(TASK) From the entries that follow, copy every line with the word "wingtip".

(MATERIAL SUPPLIED)

•••

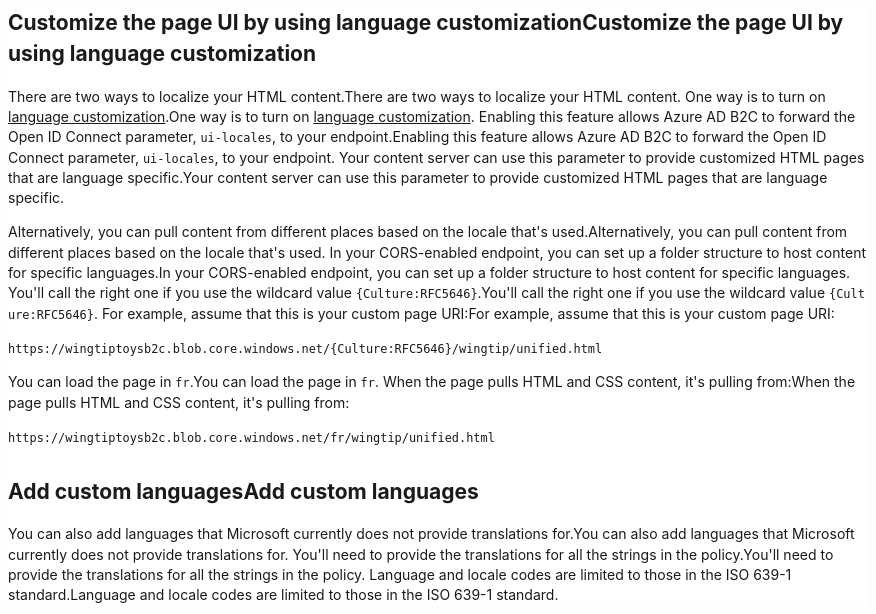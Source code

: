 ## <a name="customize-the-page-ui-by-using-language-customization"></a><span data-ttu-id="f156d-175">Customize the page UI by using language customization</span><span class="sxs-lookup"><span data-stu-id="f156d-175">Customize the page UI by using language customization</span></span>

<span data-ttu-id="f156d-176">There are two ways to localize your HTML content.</span><span class="sxs-lookup"><span data-stu-id="f156d-176">There are two ways to localize your HTML content.</span></span> <span data-ttu-id="f156d-177">One way is to turn on [language customization](active-directory-b2c-reference-language-customization.md).</span><span class="sxs-lookup"><span data-stu-id="f156d-177">One way is to turn on [language customization](active-directory-b2c-reference-language-customization.md).</span></span> <span data-ttu-id="f156d-178">Enabling this feature allows Azure AD B2C to forward the Open ID Connect parameter, `ui-locales`, to your endpoint.</span><span class="sxs-lookup"><span data-stu-id="f156d-178">Enabling this feature allows Azure AD B2C to forward the Open ID Connect parameter, `ui-locales`, to your endpoint.</span></span>  <span data-ttu-id="f156d-179">Your content server can use this parameter to provide customized HTML pages that are language specific.</span><span class="sxs-lookup"><span data-stu-id="f156d-179">Your content server can use this parameter to provide customized HTML pages that are language specific.</span></span>

<span data-ttu-id="f156d-180">Alternatively, you can pull content from different places based on the locale that's used.</span><span class="sxs-lookup"><span data-stu-id="f156d-180">Alternatively, you can pull content from different places based on the locale that's used.</span></span> <span data-ttu-id="f156d-181">In your CORS-enabled endpoint, you can set up a folder structure to host content for specific languages.</span><span class="sxs-lookup"><span data-stu-id="f156d-181">In your CORS-enabled endpoint, you can set up a folder structure to host content for specific languages.</span></span> <span data-ttu-id="f156d-182">You'll call the right one if you use the wildcard value `{Culture:RFC5646}`.</span><span class="sxs-lookup"><span data-stu-id="f156d-182">You'll call the right one if you use the wildcard value `{Culture:RFC5646}`.</span></span>  <span data-ttu-id="f156d-183">For example, assume that this is your custom page URI:</span><span class="sxs-lookup"><span data-stu-id="f156d-183">For example, assume that this is your custom page URI:</span></span>

```
https://wingtiptoysb2c.blob.core.windows.net/{Culture:RFC5646}/wingtip/unified.html
```
<span data-ttu-id="f156d-184">You can load the page in `fr`.</span><span class="sxs-lookup"><span data-stu-id="f156d-184">You can load the page in `fr`.</span></span> <span data-ttu-id="f156d-185">When the page pulls HTML and CSS content, it's pulling from:</span><span class="sxs-lookup"><span data-stu-id="f156d-185">When the page pulls HTML and CSS content, it's pulling from:</span></span>
```
https://wingtiptoysb2c.blob.core.windows.net/fr/wingtip/unified.html
```

## <a name="add-custom-languages"></a><span data-ttu-id="f156d-186">Add custom languages</span><span class="sxs-lookup"><span data-stu-id="f156d-186">Add custom languages</span></span>

<span data-ttu-id="f156d-187">You can also add languages that Microsoft currently does not provide translations for.</span><span class="sxs-lookup"><span data-stu-id="f156d-187">You can also add languages that Microsoft currently does not provide translations for.</span></span> <span data-ttu-id="f156d-188">You'll need to provide the translations for all the strings in the policy.</span><span class="sxs-lookup"><span data-stu-id="f156d-188">You'll need to provide the translations for all the strings in the policy.</span></span>  <span data-ttu-id="f156d-189">Language and locale codes are limited to those in the ISO 639-1 standard.</span><span class="sxs-lookup"><span data-stu-id="f156d-189">Language and locale codes are limited to those in the ISO 639-1 standard.</span></span>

•••

(REPLY)
https://wingtiptoysb2c.blob.core.windows.net/{Culture:RFC5646}/wingtip/unified.html
https://wingtiptoysb2c.blob.core.windows.net/fr/wingtip/unified.html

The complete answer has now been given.